FruitSaladIsNotPudding Mon 22-Oct-12 11:02:49

I prefer the Maggie Howell approach. There are some useful things in the Marie Mongan book, but like some of the others I didn't like her tone - and the implication that if you felt pain you were doing it wrong!

GoldenBanana Mon 22-Oct-12 12:35:54

@ICompletelyKnowAboutGuineaPigs.... Just noticed your comment about ideally wanting a CD to help throughout pregnancy. There is a Pregnancy Relaxation one that you might find useful, produced by Natal Hypnotherapy. You can get CDs by Maggie Howell for conception, pregnancy, labour, postnatal, breastfeeding, general relaxation and stress reduction, supporting midwives in their work...... the list isn't quite endless but there are a lot to choose from!

Birthandbaby Fri 26-Oct-12 10:03:10

I am a Certified HypnoBirthing Practitioner (Mongan Method). I remain really disappointed that Natal HypnoBirthing staff continue to come on Mumsnet and market their brand by lying about the Mongan Method. It always strikes me as extremely unprofessional and it doesn't help parents to make the right choices.

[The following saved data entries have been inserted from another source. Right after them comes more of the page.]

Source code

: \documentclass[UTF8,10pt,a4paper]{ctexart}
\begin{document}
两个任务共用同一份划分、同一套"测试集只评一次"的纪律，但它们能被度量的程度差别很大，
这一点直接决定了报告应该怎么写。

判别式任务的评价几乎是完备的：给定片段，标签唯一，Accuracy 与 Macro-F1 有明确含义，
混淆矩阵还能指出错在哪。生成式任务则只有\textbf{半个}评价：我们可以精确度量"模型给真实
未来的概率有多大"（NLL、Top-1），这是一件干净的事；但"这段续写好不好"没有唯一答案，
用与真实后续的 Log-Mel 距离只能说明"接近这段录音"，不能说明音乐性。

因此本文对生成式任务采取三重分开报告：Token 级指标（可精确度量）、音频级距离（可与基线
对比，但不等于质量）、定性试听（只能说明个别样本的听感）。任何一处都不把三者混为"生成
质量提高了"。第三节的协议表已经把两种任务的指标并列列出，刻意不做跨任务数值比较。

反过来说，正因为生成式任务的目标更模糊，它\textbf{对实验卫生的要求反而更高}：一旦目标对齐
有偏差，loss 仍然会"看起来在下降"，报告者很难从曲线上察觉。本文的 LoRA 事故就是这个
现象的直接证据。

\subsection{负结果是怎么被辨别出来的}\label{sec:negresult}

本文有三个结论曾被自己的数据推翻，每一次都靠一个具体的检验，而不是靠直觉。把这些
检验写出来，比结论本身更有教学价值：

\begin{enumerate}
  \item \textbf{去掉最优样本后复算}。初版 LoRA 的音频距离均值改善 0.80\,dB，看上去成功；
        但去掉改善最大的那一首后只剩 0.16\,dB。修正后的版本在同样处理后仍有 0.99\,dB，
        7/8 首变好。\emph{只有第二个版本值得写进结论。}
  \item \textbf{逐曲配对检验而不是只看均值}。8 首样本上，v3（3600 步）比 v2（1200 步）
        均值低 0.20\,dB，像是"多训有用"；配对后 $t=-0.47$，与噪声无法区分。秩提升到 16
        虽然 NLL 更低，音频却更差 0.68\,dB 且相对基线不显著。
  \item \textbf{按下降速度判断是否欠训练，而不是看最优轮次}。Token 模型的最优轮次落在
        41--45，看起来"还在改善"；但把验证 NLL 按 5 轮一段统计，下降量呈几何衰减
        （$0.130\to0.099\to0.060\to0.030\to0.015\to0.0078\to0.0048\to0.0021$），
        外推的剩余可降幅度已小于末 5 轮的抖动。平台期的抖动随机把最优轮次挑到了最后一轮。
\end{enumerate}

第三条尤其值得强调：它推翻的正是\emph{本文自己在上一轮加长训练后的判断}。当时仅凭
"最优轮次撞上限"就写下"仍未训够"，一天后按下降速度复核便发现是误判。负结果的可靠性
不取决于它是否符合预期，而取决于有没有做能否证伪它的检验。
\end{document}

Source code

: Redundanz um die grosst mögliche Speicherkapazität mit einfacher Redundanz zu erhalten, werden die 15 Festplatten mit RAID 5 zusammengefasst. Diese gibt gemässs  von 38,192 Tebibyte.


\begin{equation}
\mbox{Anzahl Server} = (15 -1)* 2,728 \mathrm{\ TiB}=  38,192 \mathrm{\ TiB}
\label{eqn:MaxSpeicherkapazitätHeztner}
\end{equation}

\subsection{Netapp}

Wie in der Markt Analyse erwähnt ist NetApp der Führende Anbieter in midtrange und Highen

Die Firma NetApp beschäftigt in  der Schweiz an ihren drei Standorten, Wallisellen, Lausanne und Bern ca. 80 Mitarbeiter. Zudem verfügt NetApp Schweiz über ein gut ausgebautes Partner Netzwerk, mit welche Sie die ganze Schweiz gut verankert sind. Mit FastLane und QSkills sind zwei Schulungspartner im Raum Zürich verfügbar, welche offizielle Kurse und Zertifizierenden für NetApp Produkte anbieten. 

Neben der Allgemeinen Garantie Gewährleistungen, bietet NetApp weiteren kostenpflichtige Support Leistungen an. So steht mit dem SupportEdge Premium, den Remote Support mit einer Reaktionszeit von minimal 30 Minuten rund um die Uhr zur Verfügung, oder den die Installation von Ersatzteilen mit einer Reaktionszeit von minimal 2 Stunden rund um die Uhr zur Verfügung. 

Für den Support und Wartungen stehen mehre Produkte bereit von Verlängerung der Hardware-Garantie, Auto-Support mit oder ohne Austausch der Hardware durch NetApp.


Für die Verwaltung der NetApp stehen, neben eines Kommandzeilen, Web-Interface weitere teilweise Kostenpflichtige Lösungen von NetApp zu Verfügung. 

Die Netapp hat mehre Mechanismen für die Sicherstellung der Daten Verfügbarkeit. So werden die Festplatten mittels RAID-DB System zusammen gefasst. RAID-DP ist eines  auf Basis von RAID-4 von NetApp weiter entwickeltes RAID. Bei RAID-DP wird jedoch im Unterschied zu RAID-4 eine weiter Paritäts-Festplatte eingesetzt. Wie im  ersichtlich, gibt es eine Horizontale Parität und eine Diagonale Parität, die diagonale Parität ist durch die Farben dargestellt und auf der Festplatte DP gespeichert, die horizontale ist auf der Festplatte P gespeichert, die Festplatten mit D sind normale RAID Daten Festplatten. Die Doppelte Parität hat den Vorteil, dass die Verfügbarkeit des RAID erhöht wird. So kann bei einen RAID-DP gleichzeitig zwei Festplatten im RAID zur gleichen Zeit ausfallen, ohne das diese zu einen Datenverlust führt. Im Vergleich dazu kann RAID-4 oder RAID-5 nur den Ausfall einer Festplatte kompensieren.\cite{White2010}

I am so pleased that Maggie Howell from Natal Hypnotherapy is on this thread. Perhaps she could ask her staff to stop lying about HypnoBirthing. Perhaps also she could remove the comparison chart from her website that gives 7 features of HypnoBirthing, of which 4 are incorrect. This has been pointed out quite a few times now over quite a few years.

On this thread we have had Natal Hypnotherapy staff say that:

- HypnoBirthing is just the American term for Natal Hypnotherapy - NO - HypnoBirthing was around in the 1980s, well before Maggie Howell copied it.
- Natal Hypnotherapy is cheaper - well it should be, it offers less of a course with more people sharing the course.
- HypnoBirthing promises pain-free birth - just not true.
- HypnoBirthing is about natural birth only - just not true.
- HypnoBirthing doesnt prepare you for when things don't go to plan - just not true.
- HypnoBirthing uses a really annoying American accent - NO - it is voiced by Callie Copeman Bryant who has a gorgeous velvety voice and hails all the way from Cambridge.

I could go on but I have work to do.

As a practitioner, all I want is for the couples I work with to have a positive birth experience that they enjoy at the time, and look back on without regret. Different courses have different benefits but let's at least be honest abou the benefits rather than repeatedly lying; that's just not nice.